What Is a Research Software Engineer?
2025-11-10
There's a job I've been doing for most of my career that didn't have a name until relatively recently. You write software, but for scientists. You're not a researcher — no publication record to protect, no grants to write, no realistic shot at tenure. You're not a software engineer in the commercial sense either, because the thing you're building doesn't need to handle Black Friday traffic. It needs to produce a correct result for one very specific dataset, reliably enough that someone can put their name on the paper that depends on it.
The term Research Software Engineer only solidified around 2012, when a group of people at a workshop in Oxford realized they all had the same job and none of them knew what to call it. The Software Sustainability Institute organized the event. Neil Chue Hong and James Hetherington were among the people who pushed the label forward. The UK Research Software Engineers Association formed in 2013. The first RSE conference, in 2016, drew about 200 people from 14 countries. Most of them had been doing the job for years without knowing there was a word for it.

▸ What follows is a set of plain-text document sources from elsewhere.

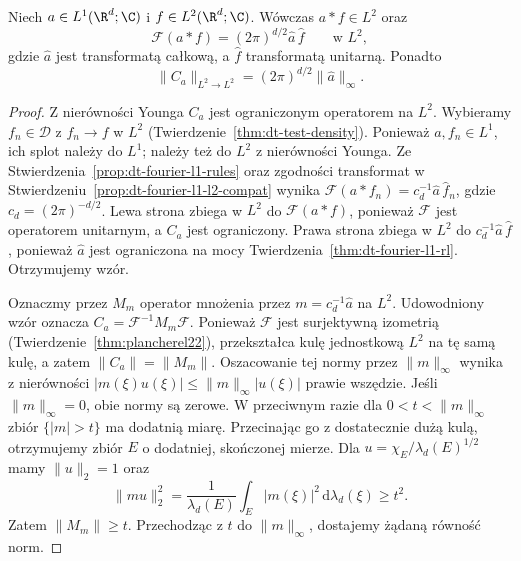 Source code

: \begin{twierdzenie}
\label{thm:dt-convolution-fourier-l1-l2}
Niech $a\in L^1(\R^d;\C)$ i $f\in L^2(\R^d;\C)$.
Wówczas $a*f\in L^2$ oraz
\[
 \mathcal F(a*f)=(2\pi)^{d/2}\widehat a\,\widehat f
 \qquad\text{w }L^2,
\]
gdzie $\widehat a$ jest transformatą całkową, a
$\widehat f$ transformatą unitarną. Ponadto
\[
 \|C_a\|_{L^2\to L^2}=(2\pi)^{d/2}\|\widehat a\|_\infty.
\]
\end{twierdzenie}
\begin{proof}
Z nierówności Younga $C_a$ jest ograniczonym operatorem
na $L^2$. Wybieramy $f_n\in\mathcal D$ z $f_n\to f$
w $L^2$ (Twierdzenie~\ref{thm:dt-test-density}).
Ponieważ $a,f_n\in L^1$, ich splot należy do $L^1$;
należy też do $L^2$ z nierówności Younga. Ze
Stwierdzenia~\ref{prop:dt-fourier-l1-rules}
oraz zgodności transformat w
Stwierdzeniu~\ref{prop:dt-fourier-l1-l2-compat}
wynika
$\mathcal F(a*f_n)=c_d^{-1}\widehat a\,\widehat f_n$,
gdzie $c_d=(2\pi)^{-d/2}$.
Lewa strona zbiega w $L^2$ do $\mathcal F(a*f)$,
ponieważ $\mathcal F$ jest operatorem unitarnym,
a $C_a$ jest ograniczony.
Prawa strona zbiega w $L^2$ do
$c_d^{-1}\widehat a\,\widehat f$, ponieważ
$\widehat a$ jest ograniczona na mocy
Twierdzenia~\ref{thm:dt-fourier-l1-rl}. Otrzymujemy wzór.

Oznaczmy przez $M_m$ operator mnożenia przez
$m=c_d^{-1}\widehat a$ na $L^2$. Udowodniony wzór
oznacza $C_a=\mathcal F^{-1}M_m\mathcal F$.
Ponieważ $\mathcal F$ jest surjektywną izometrią
(Twierdzenie~\ref{thm:plancherel22}), przekształca
kulę jednostkową $L^2$ na tę samą kulę, a zatem
$\|C_a\|=\|M_m\|$.
Oszacowanie tej normy przez $\|m\|_\infty$ wynika
z nierówności $|m(\xi)u(\xi)|\le\|m\|_\infty|u(\xi)|$
prawie wszędzie.
Jeśli $\|m\|_\infty=0$, obie normy są zerowe.
W przeciwnym razie dla $0<t<\|m\|_\infty$ zbiór
$\{|m|>t\}$ ma dodatnią miarę. Przecinając go z
dostatecznie dużą kulą, otrzymujemy zbiór $E$
o dodatniej, skończonej mierze. Dla
$u=\chi_E/\lambda_d(E)^{1/2}$ mamy $\|u\|_2=1$
oraz
\[
 \|mu\|_2^2=\frac{1}{\lambda_d(E)}
 \int_E|m(\xi)|^2\,\mathrm d\lambda_d(\xi)\ge t^2.
\]
Zatem $\|M_m\|\ge t$. Przechodząc z $t$ do
$\|m\|_\infty$, dostajemy żądaną równość norm.
\end{proof}

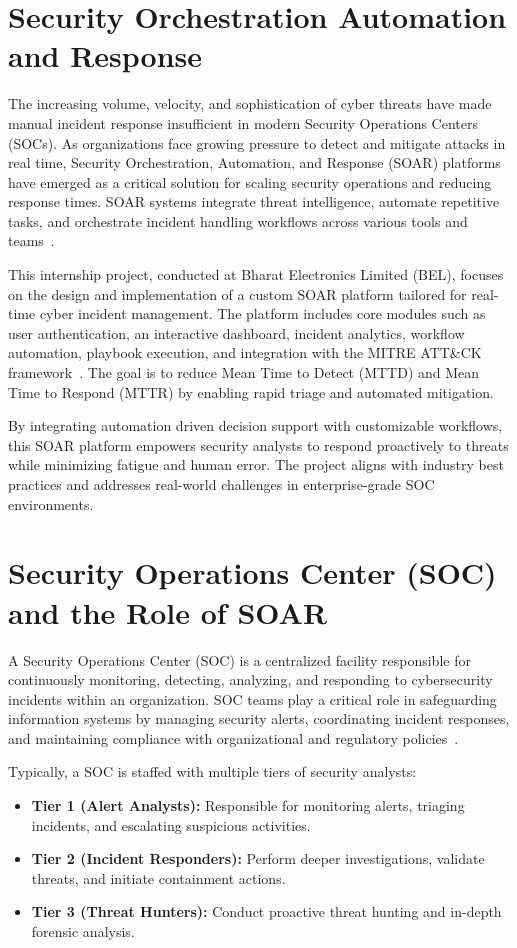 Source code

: \section{Security Orchestration Automation and Response}

The increasing volume, velocity, and sophistication of cyber threats have made manual incident response insufficient in modern Security Operations Centers (SOCs). As organizations face growing pressure to detect and mitigate attacks in real time, Security Orchestration, Automation, and Response (SOAR) platforms have emerged as a critical solution for scaling security operations and reducing response times. SOAR systems integrate threat intelligence, automate repetitive tasks, and orchestrate incident handling workflows across various tools and teams~\cite{paloalto_soar, ibm_soc}.

This internship project, conducted at Bharat Electronics Limited (BEL), focuses on the design and implementation of a custom SOAR platform tailored for real-time cyber incident management. The platform includes core modules such as user authentication, an interactive dashboard, incident analytics, workflow automation, playbook execution, and integration with the MITRE ATT\&CK framework~\cite{mitre_attack}. The goal is to reduce Mean Time to Detect (MTTD) and Mean Time to Respond (MTTR) by enabling rapid triage and automated mitigation.

By integrating automation driven decision support with customizable workflows, this SOAR platform empowers security analysts to respond proactively to threats while minimizing fatigue and human error. The project aligns with industry best practices and addresses real-world challenges in enterprise-grade SOC environments.

\section*{Security Operations Center (SOC) and the Role of SOAR}

A Security Operations Center (SOC) is a centralized facility responsible for continuously monitoring, detecting, analyzing, and responding to cybersecurity incidents within an organization. SOC teams play a critical role in safeguarding information systems by managing security alerts, coordinating incident responses, and maintaining compliance with organizational and regulatory policies~\cite{ibm_soc}.

Typically, a SOC is staffed with multiple tiers of security analysts:
\begin{itemize}[noitemsep, topsep=0pt]
    \item \textbf{Tier 1 (Alert Analysts):} Responsible for monitoring alerts, triaging incidents, and escalating suspicious activities.
    \item \textbf{Tier 2 (Incident Responders):} Perform deeper investigations, validate threats, and initiate containment actions.
    \item \textbf{Tier 3 (Threat Hunters):} Conduct proactive threat hunting and in-depth forensic analysis.
\end{itemize}

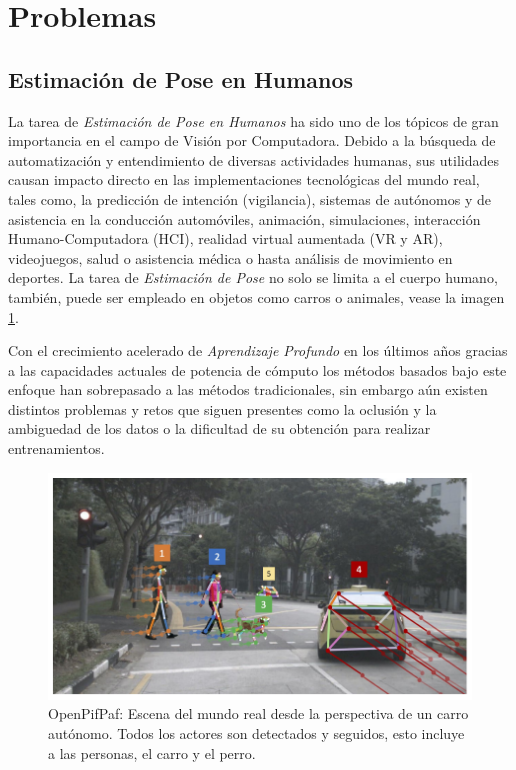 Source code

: \section{Problemas}

\subsection{Estimación de Pose en Humanos}

La tarea de \textit{Estimación de Pose en Humanos} ha sido uno de los tópicos de gran importancia en
el campo de Visión por Computadora. Debido a la búsqueda de automatización y entendimiento de
diversas actividades humanas, sus utilidades causan impacto directo en las implementaciones
tecnológicas del mundo real, tales como, la predicción de intención (vigilancia), sistemas de
autónomos y de asistencia en la conducción automóviles, animación, simulaciones,
interacción Humano-Computadora (HCI), realidad virtual
aumentada (VR y AR), videojuegos, salud o asistencia médica o hasta análisis de movimiento en
deportes. La tarea de \textit{Estimación de Pose} no solo se limita a el cuerpo
humano, también, puede ser empleado en objetos como carros o animales, vease la imagen \ref{fig:PE-track}.

Con el crecimiento acelerado de \textit{Aprendizaje Profundo} en los últimos años gracias a las
capacidades actuales de potencia de cómputo los métodos basados bajo este enfoque han sobrepasado
a las métodos tradicionales, sin embargo aún existen distintos problemas y retos que siguen presentes
como la oclusión y la ambiguedad de los datos o la dificultad de su obtención para realizar
entrenamientos.

\begin{figure}[ht!]
    \centering
    \includegraphics[width=0.4 \textwidth]{Chapters/1. Pose Estimation/figures/openpifpaf.png}
    \caption{OpenPifPaf: Escena del mundo real desde la perspectiva de un carro autónomo. Todos los actores
             son detectados y seguidos, esto incluye a las personas, el carro y el perro. \cite{DBLP:journals/corr/abs-2103-02440}}
    \label{fig:PE-track}
\end{figure}


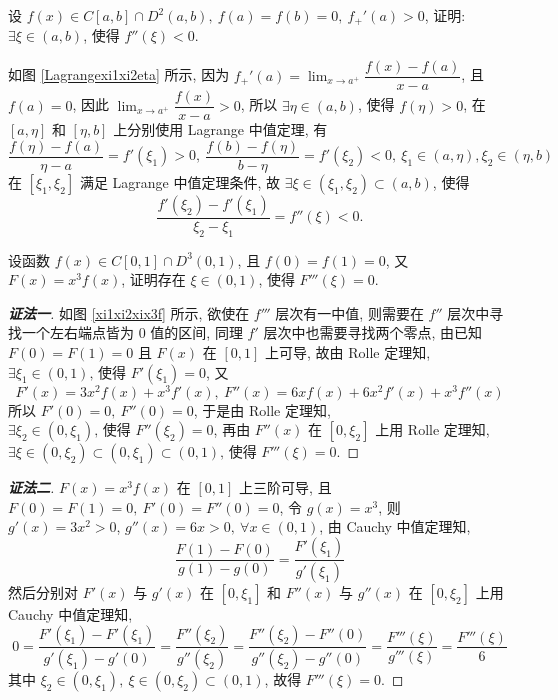 \begin{example}
    设 $f(x)\in C[a,b]\cap D^2(a,b),~f(a)=f(b)=0,~f_+'(a)>0$, 证明: $\exists\xi\in(a,b)$, 使得 $f''(\xi)<0.$
\end{example}
\begin{solution}
    如图 \ref{Lagrangexi1xi2eta} 所示, 因为 $f_+'(a)=\displaystyle\lim_{x\to a^+}\dfrac{f(x)-f(a)}{x-a}$, 且 $f(a)=0$, 因此 $\displaystyle\lim_{x\to a^+}\dfrac{f(x)}{x-a}>0$, 所以 $\exists\eta\in(a,b)$, 使得 $f(\eta)>0$, 
    在 $[a,\eta]$ 和 $[\eta,b]$ 上分别使用 Lagrange 中值定理, 有
    $$\dfrac{f(\eta)-f(a)}{\eta-a}=f'(\xi_1)>0,~\dfrac{f(b)-f(\eta)}{b-\eta}=f'(\xi_2)<0,~\xi_1\in(a,\eta),\xi_2\in(\eta,b)$$
    在 $[\xi_1,\xi_2]$ 满足 Lagrange 中值定理条件, 故 $\exists\xi\in(\xi_1,\xi_2)\subset(a,b)$, 使得
    $$\dfrac{f'(\xi_2)-f'(\xi_1)}{\xi_2-\xi_1}=f''(\xi)<0.$$
\end{solution}

\begin{example}
    设函数 $f(x)\in C[0,1]\cap D^3(0,1)$, 且 $f(0)=f(1)=0$, 又 $F(x)=x^3f(x)$, 证明存在 $\xi\in(0,1)$, 使得 $F'''(\xi)=0.$
\end{example}
\begin{proof}[{\songti \textbf{证法一}}]
    如图 \ref{xi1xi2xix3f} 所示, 欲使在 $f'''$ 层次有一中值, 则需要在 $f''$ 层次中寻找一个左右端点皆为 0 值的区间, 同理 $f'$ 层次中也需要寻找两个零点, 
    由已知 $F(0)=F(1)=0$ 且 $F(x)$ 在 $[0,1]$ 上可导, 故由 Rolle 定理知, 
    $\exists\xi_1\in(0,1)\text{, 使得 }F'(\xi_1)=0$, 
    又 $$F'(x)=3x^2f(x)+x^3f'(x),~F''(x)=6xf(x)+6x^2f'(x)+x^3f''(x)$$
    所以 $F'(0)=0,~F''(0)=0$, 于是由 Rolle 定理知, 
    $\exists\xi_2\in(0,\xi_1)\text{, 使得 }F''(\xi_2)=0$, 
    再由 $F''(x)$ 在 $[0,\xi_2]$ 上用 Rolle 定理知, $\exists\xi\in(0,\xi_2)\subset(0,\xi_1)\subset(0,1)\text{, 使得 }F'''(\xi)=0.$
\end{proof}
\begin{proof}[{\songti \textbf{证法二}}]
    $F(x)=x^3f(x)$ 在 $[0,1]$ 上三阶可导, 且 $F(0)=F(1)=0,~F'(0)=F''(0)=0$, 令 $g(x)=x^3$, 则 $g'(x)=3x^2>0$, $g''(x)=6x>0,~\forall x\in(0,1)$, 
    由 Cauchy 中值定理知, $$\dfrac{F(1)-F(0)}{g(1)-g(0)}=\dfrac{F'(\xi_1)}{g'(\xi_1)}$$
    然后分别对 $F'(x)$ 与 $g'(x)$ 在 $[0,\xi_1]$ 和 $F''(x)$ 与 $g''(x)$ 在 $[0,\xi_2]$ 上用 Cauchy 中值定理知, 
    $$0=\dfrac{F'(\xi_1)-F'(\xi_1)}{g'(\xi_1)-g'(0)}=\dfrac{F''(\xi_2)}{g''(\xi_2)}=\dfrac{F''(\xi_2)-F''(0)}{g''(\xi_2)-g''(0)}=\dfrac{F'''(\xi)}{g'''(\xi)}=\dfrac{F'''(\xi)}{6}$$
    其中 $\xi_2\in(0,\xi_1),~\xi\in(0,\xi_2)\subset(0,1)$, 故得 $F'''(\xi)=0.$
\end{proof}

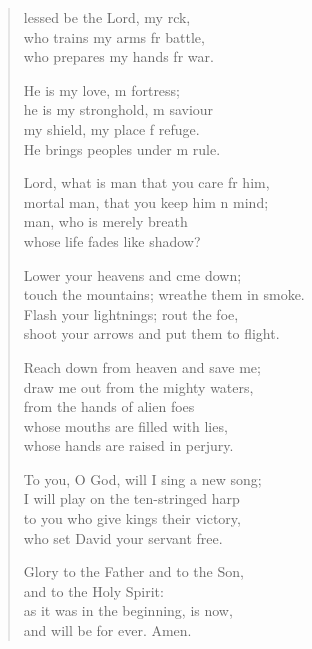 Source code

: \begin{verse}
  \begin{patverse}
lessed be the Lord, my rck,\Flex\\
who trains my arms fr battle,\Med\\
who prepares my hands fr war.

He is my love, m fortress;\Med\\
he is my stronghold, m saviour\\
my shield, my place f refuge.\Med\\
He brings peoples under m rule.

Lord, what is man that you care fr him,\Med\\
mortal man, that you keep him n mind;\\
man, who is merely  breath\Med\\
whose life fades like  shadow?

Lower your heavens and cme down;\Med\\
touch the mountains; wreathe them in smoke.\\
Flash your lightnings; rout the foe,\Med\\
shoot your arrows and put them to flight.

Reach down from heaven and save me;\Med\\
draw me out from the mighty waters,\\
from the hands of alien foes\Flex\\
whose mouths are filled with lies,\Med\\
whose hands are raised in perjury.

To you, O God, will I sing a new song;\Med\\
I will play on the ten-stringed harp\\
to you who give kings their victory,\Med\\
who set David your servant free.

Glory to the Father and to the Son,\Med\\
and to the Holy Spirit:\\
as it was in the beginning, is now,\Med\\
and will be for ever. Amen.
  \end{patverse}
\end{verse}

The structural problem the role sits in is real and not going away. Academic incentives reward publications, grants, citations. Software is infrastructure — it's what makes the publications possible, but it doesn't get credited the same way. A paper might describe a method that took three years and 40,000 lines of code to implement, and the software gets a footnote acknowledging 'computational support.' So RSEs end up carrying a lot of weight for research output while barely showing up in the accounting systems that determine whose career goes where. Some universities are trying to fix this. Princeton built out a formal RSE career ladder with defined levels and a management track. Most institutions haven't thought about it seriously.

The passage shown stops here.